> _Your assignment_
In the listing below, write out exactly each line from the first through the one containing "### GetLiquidityTokenTypeOk".
════
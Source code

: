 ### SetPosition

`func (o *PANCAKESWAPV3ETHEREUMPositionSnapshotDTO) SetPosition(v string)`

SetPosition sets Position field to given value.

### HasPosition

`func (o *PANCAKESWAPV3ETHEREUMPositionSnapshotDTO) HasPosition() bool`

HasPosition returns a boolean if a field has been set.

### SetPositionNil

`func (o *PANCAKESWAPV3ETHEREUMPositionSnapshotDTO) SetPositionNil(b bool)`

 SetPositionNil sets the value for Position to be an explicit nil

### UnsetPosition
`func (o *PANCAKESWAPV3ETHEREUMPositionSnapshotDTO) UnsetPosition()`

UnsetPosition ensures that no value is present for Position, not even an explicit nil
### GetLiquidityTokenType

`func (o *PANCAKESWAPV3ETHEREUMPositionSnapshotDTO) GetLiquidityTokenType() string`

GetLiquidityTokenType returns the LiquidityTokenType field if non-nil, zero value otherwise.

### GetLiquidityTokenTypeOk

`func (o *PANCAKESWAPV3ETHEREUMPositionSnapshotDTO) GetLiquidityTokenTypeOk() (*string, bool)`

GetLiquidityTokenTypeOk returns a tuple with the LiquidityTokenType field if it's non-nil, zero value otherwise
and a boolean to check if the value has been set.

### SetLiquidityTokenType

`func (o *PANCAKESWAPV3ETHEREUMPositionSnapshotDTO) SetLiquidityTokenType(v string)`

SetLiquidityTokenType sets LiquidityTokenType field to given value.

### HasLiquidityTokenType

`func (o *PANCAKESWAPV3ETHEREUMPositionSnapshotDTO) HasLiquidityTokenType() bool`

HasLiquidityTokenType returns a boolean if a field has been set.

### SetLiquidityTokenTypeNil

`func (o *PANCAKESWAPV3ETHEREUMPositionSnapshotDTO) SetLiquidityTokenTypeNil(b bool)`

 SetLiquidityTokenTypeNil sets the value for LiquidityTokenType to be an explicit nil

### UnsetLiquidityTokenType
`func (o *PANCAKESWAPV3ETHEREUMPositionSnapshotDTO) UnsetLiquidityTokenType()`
════
> _Solution to the problem_
Source code

: ### SetPosition

`func (o *PANCAKESWAPV3ETHEREUMPositionSnapshotDTO) SetPosition(v string)`

SetPosition sets Position field to given value.

### HasPosition

`func (o *PANCAKESWAPV3ETHEREUMPositionSnapshotDTO) HasPosition() bool`

HasPosition returns a boolean if a field has been set.

### SetPositionNil

`func (o *PANCAKESWAPV3ETHEREUMPositionSnapshotDTO) SetPositionNil(b bool)`

 SetPositionNil sets the value for Position to be an explicit nil

### UnsetPosition
`func (o *PANCAKESWAPV3ETHEREUMPositionSnapshotDTO) UnsetPosition()`

UnsetPosition ensures that no value is present for Position, not even an explicit nil
### GetLiquidityTokenType

`func (o *PANCAKESWAPV3ETHEREUMPositionSnapshotDTO) GetLiquidityTokenType() string`

GetLiquidityTokenType returns the LiquidityTokenType field if non-nil, zero value otherwise.

### GetLiquidityTokenTypeOk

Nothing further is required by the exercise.